(DIRECTIONS FOR THIS TASK):
What is printed must match, line for line, the records from their first line through the line containing "05-19-2018 | 22:34:13", with pictures left out.

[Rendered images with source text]
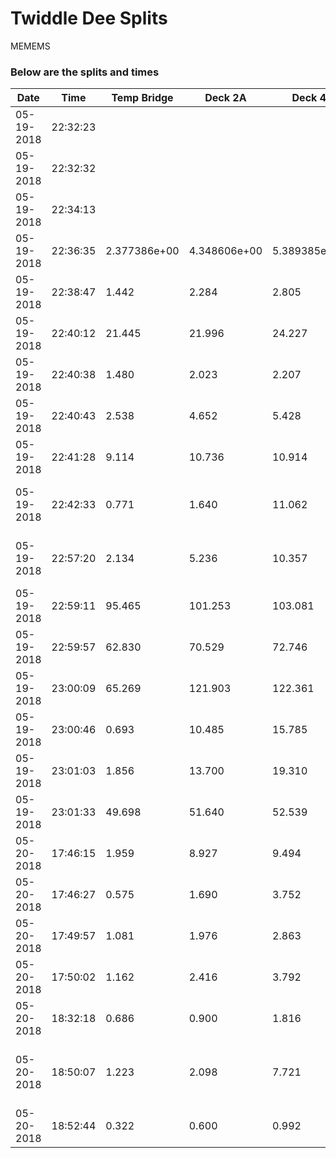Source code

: # Twiddle Dee Splits 

MEMEMS

### Below are the splits and times

|Date|Time|Temp Bridge|Deck 2A|Deck 4|Total Time|Notes|
|---|---|---|---|---|---|---|
| 05-19-2018 | 22:32:23 |  |  |  |  |  |
| 05-19-2018 | 22:32:32 |  |  |  |  |  |
| 05-19-2018 | 22:34:13 |  |  |  |  |  |
| 05-19-2018 | 22:36:35 | 2.377386e+00 | 4.348606e+00 | 5.389385e+00 | 8.761805e+00 |  |
| 05-19-2018 | 22:38:47 | 1.442 | 2.284 | 2.805 | 3.975 |  |
| 05-19-2018 | 22:40:12 | 21.445 | 21.996 | 24.227 | 25.544 |  |
| 05-19-2018 | 22:40:38 | 1.480 | 2.023 | 2.207 | 2.763 |  |
| 05-19-2018 | 22:40:43 | 2.538 | 4.652 | 5.428 | 6.197 |  |
| 05-19-2018 | 22:41:28 | 9.114 | 10.736 | 10.914 | 11.077 | Can I write notes!  DROOOOOP |
| 05-19-2018 | 22:42:33 | 0.771 | 1.640 | 11.062 | 17.518 | ooops, gottta clear this out, but no tyet |
| 05-19-2018 | 22:57:20 | 2.134 | 5.236 | 10.357 | 12.510 | ooops, gottta clear this out, but no tyet |  
| 05-19-2018 | 22:59:11 | 95.465 | 101.253 | 103.081 | 104.981 |  |
| 05-19-2018 | 22:59:57 | 62.830 | 70.529 | 72.746 | 74.049 |  |
| 05-19-2018 | 23:00:09 | 65.269 | 121.903 | 122.361 | 122.571 |  |
| 05-19-2018 | 23:00:46 | 0.693 | 10.485 | 15.785 | 19.149 |  |
| 05-19-2018 | 23:01:03 | 1.856 | 13.700 | 19.310 | 21.802 |  |
| 05-19-2018 | 23:01:33 | 49.698 | 51.640 | 52.539 | 54.386 |  |
| 05-20-2018 | 17:46:15 | 1.959 | 8.927 | 9.494 | 10.124 |  |
| 05-20-2018 | 17:46:27 | 0.575 | 1.690 | 3.752 | 3.904 |  |
| 05-20-2018 | 17:49:57 | 1.081 | 1.976 | 2.863 | 3.636 |  |
| 05-20-2018 | 17:50:02 | 1.162 | 2.416 | 3.792 | 7.966 |  |
| 05-20-2018 | 18:32:18 | 0.686 | 0.900 | 1.816 | 3.708 |  |
| 05-20-2018 | 18:50:07 | 1.223 | 2.098 | 7.721 | 9.250 |  Testing notes, but now let's add some more. |
| 05-20-2018 | 18:52:44 | 0.322 | 0.600 | 0.992 | 8.887 | New note, since |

(ANSWER BOX):
Source code

: # Twiddle Dee Splits 

MEMEMS

### Below are the splits and times

|Date|Time|Temp Bridge|Deck 2A|Deck 4|Total Time|Notes|
|---|---|---|---|---|---|---|
| 05-19-2018 | 22:32:23 |  |  |  |  |  |
| 05-19-2018 | 22:32:32 |  |  |  |  |  |
| 05-19-2018 | 22:34:13 |  |  |  |  |  |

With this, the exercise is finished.